__Exercise description__.
Gather all lines with "project" from the records.

__Data to examine__.
"""

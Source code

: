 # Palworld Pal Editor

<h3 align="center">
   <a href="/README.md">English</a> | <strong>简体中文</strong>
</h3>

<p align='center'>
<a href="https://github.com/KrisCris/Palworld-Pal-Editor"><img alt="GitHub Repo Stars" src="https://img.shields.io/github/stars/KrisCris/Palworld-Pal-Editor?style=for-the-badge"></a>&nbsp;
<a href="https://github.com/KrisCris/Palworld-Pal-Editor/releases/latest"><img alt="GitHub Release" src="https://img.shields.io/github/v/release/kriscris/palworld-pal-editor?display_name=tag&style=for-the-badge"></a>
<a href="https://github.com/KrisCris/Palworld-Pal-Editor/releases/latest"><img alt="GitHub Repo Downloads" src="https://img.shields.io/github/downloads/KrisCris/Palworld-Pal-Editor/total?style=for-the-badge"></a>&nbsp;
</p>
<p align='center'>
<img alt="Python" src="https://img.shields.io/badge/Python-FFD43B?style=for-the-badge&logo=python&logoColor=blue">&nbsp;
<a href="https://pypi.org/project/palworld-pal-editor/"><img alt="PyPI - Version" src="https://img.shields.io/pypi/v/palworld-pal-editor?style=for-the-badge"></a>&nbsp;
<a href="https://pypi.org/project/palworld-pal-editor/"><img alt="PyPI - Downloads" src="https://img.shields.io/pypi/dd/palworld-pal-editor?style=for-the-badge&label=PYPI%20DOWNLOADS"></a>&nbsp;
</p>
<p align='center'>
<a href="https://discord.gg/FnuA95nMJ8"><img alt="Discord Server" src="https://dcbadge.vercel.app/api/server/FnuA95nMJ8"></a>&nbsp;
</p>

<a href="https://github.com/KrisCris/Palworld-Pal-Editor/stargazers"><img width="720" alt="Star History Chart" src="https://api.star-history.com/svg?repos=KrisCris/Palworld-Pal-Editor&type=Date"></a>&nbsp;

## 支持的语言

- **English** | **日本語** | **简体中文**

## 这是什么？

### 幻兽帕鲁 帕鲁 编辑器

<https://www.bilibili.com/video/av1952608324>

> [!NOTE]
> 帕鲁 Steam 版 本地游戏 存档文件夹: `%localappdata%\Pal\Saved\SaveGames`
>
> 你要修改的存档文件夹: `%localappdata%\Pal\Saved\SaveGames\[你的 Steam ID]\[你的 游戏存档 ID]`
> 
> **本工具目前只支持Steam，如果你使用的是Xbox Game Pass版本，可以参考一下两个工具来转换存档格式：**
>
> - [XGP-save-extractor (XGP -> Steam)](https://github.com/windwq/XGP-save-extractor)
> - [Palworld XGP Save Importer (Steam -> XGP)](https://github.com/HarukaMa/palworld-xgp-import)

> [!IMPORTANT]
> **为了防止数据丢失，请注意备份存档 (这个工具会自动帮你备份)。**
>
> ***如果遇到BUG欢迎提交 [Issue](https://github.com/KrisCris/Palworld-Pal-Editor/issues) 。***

"""

__Result below__.
<a href="https://pypi.org/project/palworld-pal-editor/"><img alt="PyPI - Version" src="https://img.shields.io/pypi/v/palworld-pal-editor?style=for-the-badge"></a>&nbsp;
<a href="https://pypi.org/project/palworld-pal-editor/"><img alt="PyPI - Downloads" src="https://img.shields.io/pypi/dd/palworld-pal-editor?style=for-the-badge&label=PYPI%20DOWNLOADS"></a>&nbsp;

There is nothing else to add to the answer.